▶ _Your assignment_: I need each line of the entries below that includes the string "examples".

====

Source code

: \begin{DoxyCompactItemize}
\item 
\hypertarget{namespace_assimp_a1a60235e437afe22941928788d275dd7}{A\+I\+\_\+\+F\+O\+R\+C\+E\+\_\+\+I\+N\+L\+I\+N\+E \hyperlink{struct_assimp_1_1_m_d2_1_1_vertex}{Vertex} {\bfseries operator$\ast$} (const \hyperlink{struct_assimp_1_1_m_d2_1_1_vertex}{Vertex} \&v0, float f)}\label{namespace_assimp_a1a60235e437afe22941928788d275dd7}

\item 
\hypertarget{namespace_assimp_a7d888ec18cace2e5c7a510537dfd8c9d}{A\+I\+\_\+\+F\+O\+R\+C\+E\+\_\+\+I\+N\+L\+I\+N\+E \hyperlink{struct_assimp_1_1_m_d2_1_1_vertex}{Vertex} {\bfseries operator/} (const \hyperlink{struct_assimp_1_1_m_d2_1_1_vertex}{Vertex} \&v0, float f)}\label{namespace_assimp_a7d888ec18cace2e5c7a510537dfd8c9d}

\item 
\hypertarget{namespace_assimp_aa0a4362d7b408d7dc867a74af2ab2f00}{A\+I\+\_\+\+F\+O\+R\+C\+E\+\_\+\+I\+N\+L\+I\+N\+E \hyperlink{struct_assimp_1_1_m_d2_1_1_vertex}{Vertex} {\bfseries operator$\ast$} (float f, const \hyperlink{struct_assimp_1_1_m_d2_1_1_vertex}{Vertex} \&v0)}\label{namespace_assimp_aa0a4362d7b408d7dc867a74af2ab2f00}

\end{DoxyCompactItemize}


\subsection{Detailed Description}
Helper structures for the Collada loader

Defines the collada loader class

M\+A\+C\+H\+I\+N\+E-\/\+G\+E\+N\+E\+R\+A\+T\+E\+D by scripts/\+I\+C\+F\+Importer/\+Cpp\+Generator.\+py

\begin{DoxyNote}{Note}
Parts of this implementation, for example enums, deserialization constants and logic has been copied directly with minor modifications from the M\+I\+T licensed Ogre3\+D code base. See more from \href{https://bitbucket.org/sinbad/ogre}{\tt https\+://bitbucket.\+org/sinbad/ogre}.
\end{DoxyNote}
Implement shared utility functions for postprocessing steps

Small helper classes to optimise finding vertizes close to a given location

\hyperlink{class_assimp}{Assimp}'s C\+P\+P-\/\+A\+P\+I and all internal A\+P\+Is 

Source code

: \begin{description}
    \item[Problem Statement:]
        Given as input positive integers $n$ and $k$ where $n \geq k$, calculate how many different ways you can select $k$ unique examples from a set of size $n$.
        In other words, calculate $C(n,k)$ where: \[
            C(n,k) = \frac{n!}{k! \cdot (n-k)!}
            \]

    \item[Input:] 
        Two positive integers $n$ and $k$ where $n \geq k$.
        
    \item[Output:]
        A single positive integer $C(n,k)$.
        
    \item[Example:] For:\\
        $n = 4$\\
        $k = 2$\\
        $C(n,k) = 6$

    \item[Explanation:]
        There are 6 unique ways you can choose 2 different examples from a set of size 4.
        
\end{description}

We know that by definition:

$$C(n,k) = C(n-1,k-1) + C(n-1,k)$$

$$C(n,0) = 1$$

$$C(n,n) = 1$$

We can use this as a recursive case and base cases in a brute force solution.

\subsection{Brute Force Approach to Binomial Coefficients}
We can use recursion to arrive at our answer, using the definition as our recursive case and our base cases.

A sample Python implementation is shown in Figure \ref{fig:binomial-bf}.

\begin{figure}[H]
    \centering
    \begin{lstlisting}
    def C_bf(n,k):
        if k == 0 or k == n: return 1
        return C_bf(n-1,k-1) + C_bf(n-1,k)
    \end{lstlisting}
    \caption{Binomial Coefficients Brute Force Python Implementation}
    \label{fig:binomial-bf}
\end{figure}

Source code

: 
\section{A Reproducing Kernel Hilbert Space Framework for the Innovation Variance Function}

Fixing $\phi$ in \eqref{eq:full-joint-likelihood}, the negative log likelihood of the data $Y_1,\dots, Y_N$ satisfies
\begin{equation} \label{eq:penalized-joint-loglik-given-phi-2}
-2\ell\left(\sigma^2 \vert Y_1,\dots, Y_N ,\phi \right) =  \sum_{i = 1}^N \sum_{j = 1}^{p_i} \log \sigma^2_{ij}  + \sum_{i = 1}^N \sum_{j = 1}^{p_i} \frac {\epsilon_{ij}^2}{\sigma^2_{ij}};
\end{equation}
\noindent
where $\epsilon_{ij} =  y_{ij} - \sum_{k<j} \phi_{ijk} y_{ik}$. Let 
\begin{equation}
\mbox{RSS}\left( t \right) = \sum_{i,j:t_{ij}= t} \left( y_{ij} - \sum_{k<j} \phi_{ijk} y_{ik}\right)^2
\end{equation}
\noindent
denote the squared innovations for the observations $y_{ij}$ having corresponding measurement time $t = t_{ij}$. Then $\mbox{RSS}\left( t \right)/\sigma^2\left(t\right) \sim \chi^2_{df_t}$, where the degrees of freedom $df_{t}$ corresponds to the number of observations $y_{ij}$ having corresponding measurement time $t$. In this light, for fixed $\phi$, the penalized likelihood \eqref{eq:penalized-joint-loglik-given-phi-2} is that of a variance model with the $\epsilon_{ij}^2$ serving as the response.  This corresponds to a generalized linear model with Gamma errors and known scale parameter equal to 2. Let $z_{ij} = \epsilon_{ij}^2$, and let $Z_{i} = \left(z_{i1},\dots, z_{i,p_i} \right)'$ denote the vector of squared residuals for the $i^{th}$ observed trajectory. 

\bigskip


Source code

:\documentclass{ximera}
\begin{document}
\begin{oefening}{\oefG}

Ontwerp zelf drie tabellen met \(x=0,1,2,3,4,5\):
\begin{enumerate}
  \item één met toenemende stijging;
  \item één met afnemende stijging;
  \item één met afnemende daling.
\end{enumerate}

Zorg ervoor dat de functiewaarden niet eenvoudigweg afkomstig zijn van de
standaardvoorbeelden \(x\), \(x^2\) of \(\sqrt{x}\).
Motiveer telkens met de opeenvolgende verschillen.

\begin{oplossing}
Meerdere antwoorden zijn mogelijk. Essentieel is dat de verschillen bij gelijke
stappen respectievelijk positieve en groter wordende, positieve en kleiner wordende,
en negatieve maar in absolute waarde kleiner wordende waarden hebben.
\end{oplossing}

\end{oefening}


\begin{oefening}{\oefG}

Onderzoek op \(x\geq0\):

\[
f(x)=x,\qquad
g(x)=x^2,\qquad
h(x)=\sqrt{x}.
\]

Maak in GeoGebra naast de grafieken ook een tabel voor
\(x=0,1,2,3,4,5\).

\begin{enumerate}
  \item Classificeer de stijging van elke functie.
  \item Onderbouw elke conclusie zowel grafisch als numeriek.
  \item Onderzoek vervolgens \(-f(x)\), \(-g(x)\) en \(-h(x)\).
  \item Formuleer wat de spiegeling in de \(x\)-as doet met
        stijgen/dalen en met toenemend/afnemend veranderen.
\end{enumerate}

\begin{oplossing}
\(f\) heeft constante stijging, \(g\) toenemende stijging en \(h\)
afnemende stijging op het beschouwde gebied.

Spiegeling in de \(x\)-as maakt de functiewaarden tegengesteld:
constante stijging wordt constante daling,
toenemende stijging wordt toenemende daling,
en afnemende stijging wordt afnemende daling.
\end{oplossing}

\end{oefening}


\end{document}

====

▶ _Output of the exercise_:
        Given as input positive integers $n$ and $k$ where $n \geq k$, calculate how many different ways you can select $k$ unique examples from a set of size $n$.
        There are 6 unique ways you can choose 2 different examples from a set of size 4.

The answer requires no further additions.